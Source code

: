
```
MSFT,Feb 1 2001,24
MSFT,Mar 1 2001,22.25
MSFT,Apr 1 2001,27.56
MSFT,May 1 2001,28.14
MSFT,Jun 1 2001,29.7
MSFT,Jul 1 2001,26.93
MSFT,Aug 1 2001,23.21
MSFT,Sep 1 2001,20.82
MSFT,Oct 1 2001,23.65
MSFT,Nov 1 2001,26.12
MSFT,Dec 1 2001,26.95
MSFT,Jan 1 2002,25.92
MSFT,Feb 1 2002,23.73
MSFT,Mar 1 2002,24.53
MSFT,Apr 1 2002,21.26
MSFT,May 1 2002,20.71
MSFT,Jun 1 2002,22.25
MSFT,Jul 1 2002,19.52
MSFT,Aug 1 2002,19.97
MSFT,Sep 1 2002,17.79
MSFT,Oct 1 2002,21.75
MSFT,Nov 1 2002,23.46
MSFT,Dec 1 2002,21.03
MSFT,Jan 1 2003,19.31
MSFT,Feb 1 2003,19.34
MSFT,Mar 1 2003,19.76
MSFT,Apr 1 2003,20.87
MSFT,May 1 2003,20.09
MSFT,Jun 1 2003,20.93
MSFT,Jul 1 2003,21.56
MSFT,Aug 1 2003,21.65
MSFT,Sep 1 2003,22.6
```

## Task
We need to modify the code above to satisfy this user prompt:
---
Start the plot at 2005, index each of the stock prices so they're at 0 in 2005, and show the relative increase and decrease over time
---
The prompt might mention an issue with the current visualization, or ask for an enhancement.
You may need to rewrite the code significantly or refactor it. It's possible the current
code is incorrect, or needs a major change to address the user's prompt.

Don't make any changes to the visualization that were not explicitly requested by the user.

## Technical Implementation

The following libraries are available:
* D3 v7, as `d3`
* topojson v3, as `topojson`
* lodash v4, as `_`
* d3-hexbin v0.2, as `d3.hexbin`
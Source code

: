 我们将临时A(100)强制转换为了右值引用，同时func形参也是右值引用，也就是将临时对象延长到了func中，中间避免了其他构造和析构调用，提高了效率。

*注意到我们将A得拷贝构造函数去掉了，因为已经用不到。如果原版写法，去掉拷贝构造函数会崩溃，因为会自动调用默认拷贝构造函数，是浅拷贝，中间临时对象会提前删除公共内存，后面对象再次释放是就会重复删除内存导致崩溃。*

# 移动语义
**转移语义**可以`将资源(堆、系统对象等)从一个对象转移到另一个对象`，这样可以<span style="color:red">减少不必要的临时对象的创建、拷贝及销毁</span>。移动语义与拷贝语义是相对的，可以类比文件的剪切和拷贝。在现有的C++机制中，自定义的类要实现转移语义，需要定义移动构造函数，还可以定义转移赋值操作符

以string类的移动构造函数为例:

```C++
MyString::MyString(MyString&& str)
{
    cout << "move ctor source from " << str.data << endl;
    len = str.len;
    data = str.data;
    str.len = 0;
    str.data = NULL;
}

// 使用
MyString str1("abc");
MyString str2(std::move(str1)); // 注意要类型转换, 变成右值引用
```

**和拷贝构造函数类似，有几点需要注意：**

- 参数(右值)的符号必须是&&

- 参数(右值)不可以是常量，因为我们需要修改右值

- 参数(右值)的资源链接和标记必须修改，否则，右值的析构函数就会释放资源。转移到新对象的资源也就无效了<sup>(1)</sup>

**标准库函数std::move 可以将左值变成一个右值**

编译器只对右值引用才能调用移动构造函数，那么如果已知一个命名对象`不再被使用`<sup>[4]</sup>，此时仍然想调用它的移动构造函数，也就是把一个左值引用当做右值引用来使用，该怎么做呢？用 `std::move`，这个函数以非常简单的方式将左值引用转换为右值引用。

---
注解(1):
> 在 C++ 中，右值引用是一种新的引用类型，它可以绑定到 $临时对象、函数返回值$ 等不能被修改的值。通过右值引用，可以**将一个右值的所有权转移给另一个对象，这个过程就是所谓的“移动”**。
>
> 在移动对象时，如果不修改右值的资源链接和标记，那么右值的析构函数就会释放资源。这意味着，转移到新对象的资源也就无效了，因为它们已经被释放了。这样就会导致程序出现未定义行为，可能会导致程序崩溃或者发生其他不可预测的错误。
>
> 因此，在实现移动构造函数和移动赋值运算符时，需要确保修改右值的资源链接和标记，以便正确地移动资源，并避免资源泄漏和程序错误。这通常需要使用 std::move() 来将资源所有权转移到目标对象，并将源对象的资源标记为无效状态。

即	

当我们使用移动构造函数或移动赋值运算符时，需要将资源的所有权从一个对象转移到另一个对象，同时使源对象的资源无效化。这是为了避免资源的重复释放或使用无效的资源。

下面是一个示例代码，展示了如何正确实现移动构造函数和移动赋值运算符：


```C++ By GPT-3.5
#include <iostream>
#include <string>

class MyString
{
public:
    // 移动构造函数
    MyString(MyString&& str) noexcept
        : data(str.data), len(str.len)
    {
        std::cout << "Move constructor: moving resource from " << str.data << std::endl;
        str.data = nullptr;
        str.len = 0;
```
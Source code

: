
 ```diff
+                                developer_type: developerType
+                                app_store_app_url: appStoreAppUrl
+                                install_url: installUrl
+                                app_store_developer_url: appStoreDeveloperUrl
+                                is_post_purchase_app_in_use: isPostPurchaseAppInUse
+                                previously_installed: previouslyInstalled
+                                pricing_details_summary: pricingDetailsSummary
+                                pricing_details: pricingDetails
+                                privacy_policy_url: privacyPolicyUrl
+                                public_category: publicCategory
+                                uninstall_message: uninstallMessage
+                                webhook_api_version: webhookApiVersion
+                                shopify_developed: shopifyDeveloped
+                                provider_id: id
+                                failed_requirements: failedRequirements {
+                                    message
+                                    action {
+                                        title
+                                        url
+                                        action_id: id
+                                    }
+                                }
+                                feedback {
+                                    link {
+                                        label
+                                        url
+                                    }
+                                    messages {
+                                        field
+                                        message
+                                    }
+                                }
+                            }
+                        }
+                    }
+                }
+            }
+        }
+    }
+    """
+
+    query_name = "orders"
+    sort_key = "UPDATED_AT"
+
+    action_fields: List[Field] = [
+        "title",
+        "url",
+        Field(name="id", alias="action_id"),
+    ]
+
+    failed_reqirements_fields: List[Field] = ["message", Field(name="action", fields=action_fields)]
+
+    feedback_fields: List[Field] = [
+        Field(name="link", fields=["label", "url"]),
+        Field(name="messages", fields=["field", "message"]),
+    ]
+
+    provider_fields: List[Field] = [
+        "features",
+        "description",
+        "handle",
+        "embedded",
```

+===+

**Brief**
Only an exact transcription of all the records above counts as an answer.

**Answer**
Source code

:
```
MSFT,Feb 1 2001,24
MSFT,Mar 1 2001,22.25
MSFT,Apr 1 2001,27.56
MSFT,May 1 2001,28.14
MSFT,Jun 1 2001,29.7
MSFT,Jul 1 2001,26.93
MSFT,Aug 1 2001,23.21
MSFT,Sep 1 2001,20.82
MSFT,Oct 1 2001,23.65
MSFT,Nov 1 2001,26.12
MSFT,Dec 1 2001,26.95
MSFT,Jan 1 2002,25.92
MSFT,Feb 1 2002,23.73
MSFT,Mar 1 2002,24.53
MSFT,Apr 1 2002,21.26
MSFT,May 1 2002,20.71
MSFT,Jun 1 2002,22.25
MSFT,Jul 1 2002,19.52
MSFT,Aug 1 2002,19.97
MSFT,Sep 1 2002,17.79
MSFT,Oct 1 2002,21.75
MSFT,Nov 1 2002,23.46
MSFT,Dec 1 2002,21.03
MSFT,Jan 1 2003,19.31
MSFT,Feb 1 2003,19.34
MSFT,Mar 1 2003,19.76
MSFT,Apr 1 2003,20.87
MSFT,May 1 2003,20.09
MSFT,Jun 1 2003,20.93
MSFT,Jul 1 2003,21.56
MSFT,Aug 1 2003,21.65
MSFT,Sep 1 2003,22.6
```

## Task
We need to modify the code above to satisfy this user prompt:
---
Start the plot at 2005, index each of the stock prices so they're at 0 in 2005, and show the relative increase and decrease over time
---
The prompt might mention an issue with the current visualization, or ask for an enhancement.
You may need to rewrite the code significantly or refactor it. It's possible the current
code is incorrect, or needs a major change to address the user's prompt.

Don't make any changes to the visualization that were not explicitly requested by the user.

## Technical Implementation

The following libraries are available:
* D3 v7, as `d3`
* topojson v3, as `topojson`
* lodash v4, as `_`
* d3-hexbin v0.2, as `d3.hexbin`
Source code

: 我们将临时A(100)强制转换为了右值引用，同时func形参也是右值引用，也就是将临时对象延长到了func中，中间避免了其他构造和析构调用，提高了效率。

*注意到我们将A得拷贝构造函数去掉了，因为已经用不到。如果原版写法，去掉拷贝构造函数会崩溃，因为会自动调用默认拷贝构造函数，是浅拷贝，中间临时对象会提前删除公共内存，后面对象再次释放是就会重复删除内存导致崩溃。*

# 移动语义
**转移语义**可以`将资源(堆、系统对象等)从一个对象转移到另一个对象`，这样可以<span style="color:red">减少不必要的临时对象的创建、拷贝及销毁</span>。移动语义与拷贝语义是相对的，可以类比文件的剪切和拷贝。在现有的C++机制中，自定义的类要实现转移语义，需要定义移动构造函数，还可以定义转移赋值操作符

以string类的移动构造函数为例:

```C++
MyString::MyString(MyString&& str)
{
    cout << "move ctor source from " << str.data << endl;
    len = str.len;
    data = str.data;
    str.len = 0;
    str.data = NULL;
}

// 使用
MyString str1("abc");
MyString str2(std::move(str1)); // 注意要类型转换, 变成右值引用
```

**和拷贝构造函数类似，有几点需要注意：**

- 参数(右值)的符号必须是&&

- 参数(右值)不可以是常量，因为我们需要修改右值

- 参数(右值)的资源链接和标记必须修改，否则，右值的析构函数就会释放资源。转移到新对象的资源也就无效了<sup>(1)</sup>

**标准库函数std::move 可以将左值变成一个右值**

编译器只对右值引用才能调用移动构造函数，那么如果已知一个命名对象`不再被使用`<sup>[4]</sup>，此时仍然想调用它的移动构造函数，也就是把一个左值引用当做右值引用来使用，该怎么做呢？用 `std::move`，这个函数以非常简单的方式将左值引用转换为右值引用。

---
注解(1):
> 在 C++ 中，右值引用是一种新的引用类型，它可以绑定到 $临时对象、函数返回值$ 等不能被修改的值。通过右值引用，可以**将一个右值的所有权转移给另一个对象，这个过程就是所谓的“移动”**。
>
> 在移动对象时，如果不修改右值的资源链接和标记，那么右值的析构函数就会释放资源。这意味着，转移到新对象的资源也就无效了，因为它们已经被释放了。这样就会导致程序出现未定义行为，可能会导致程序崩溃或者发生其他不可预测的错误。
>
> 因此，在实现移动构造函数和移动赋值运算符时，需要确保修改右值的资源链接和标记，以便正确地移动资源，并避免资源泄漏和程序错误。这通常需要使用 std::move() 来将资源所有权转移到目标对象，并将源对象的资源标记为无效状态。

即	

当我们使用移动构造函数或移动赋值运算符时，需要将资源的所有权从一个对象转移到另一个对象，同时使源对象的资源无效化。这是为了避免资源的重复释放或使用无效的资源。

下面是一个示例代码，展示了如何正确实现移动构造函数和移动赋值运算符：


```C++ By GPT-3.5
#include <iostream>
#include <string>

class MyString
{
public:
    // 移动构造函数
    MyString(MyString&& str) noexcept
        : data(str.data), len(str.len)
    {
        std::cout << "Move constructor: moving resource from " << str.data << std::endl;
        str.data = nullptr;
        str.len = 0;
```
Source code

:
 ```diff
+                                developer_type: developerType
+                                app_store_app_url: appStoreAppUrl
+                                install_url: installUrl
+                                app_store_developer_url: appStoreDeveloperUrl
+                                is_post_purchase_app_in_use: isPostPurchaseAppInUse
+                                previously_installed: previouslyInstalled
+                                pricing_details_summary: pricingDetailsSummary
+                                pricing_details: pricingDetails
+                                privacy_policy_url: privacyPolicyUrl
+                                public_category: publicCategory
+                                uninstall_message: uninstallMessage
+                                webhook_api_version: webhookApiVersion
+                                shopify_developed: shopifyDeveloped
+                                provider_id: id
+                                failed_requirements: failedRequirements {
+                                    message
+                                    action {
+                                        title
+                                        url
+                                        action_id: id
+                                    }
+                                }
+                                feedback {
+                                    link {
+                                        label
+                                        url
+                                    }
+                                    messages {
+                                        field
+                                        message
+                                    }
+                                }
+                            }
+                        }
+                    }
+                }
+            }
+        }
+    }
+    """
+
+    query_name = "orders"
+    sort_key = "UPDATED_AT"
+
+    action_fields: List[Field] = [
+        "title",
+        "url",
+        Field(name="id", alias="action_id"),
+    ]
+
+    failed_reqirements_fields: List[Field] = ["message", Field(name="action", fields=action_fields)]
+
+    feedback_fields: List[Field] = [
+        Field(name="link", fields=["label", "url"]),
+        Field(name="messages", fields=["field", "message"]),
+    ]
+
+    provider_fields: List[Field] = [
+        "features",
+        "description",
+        "handle",
+        "embedded",
```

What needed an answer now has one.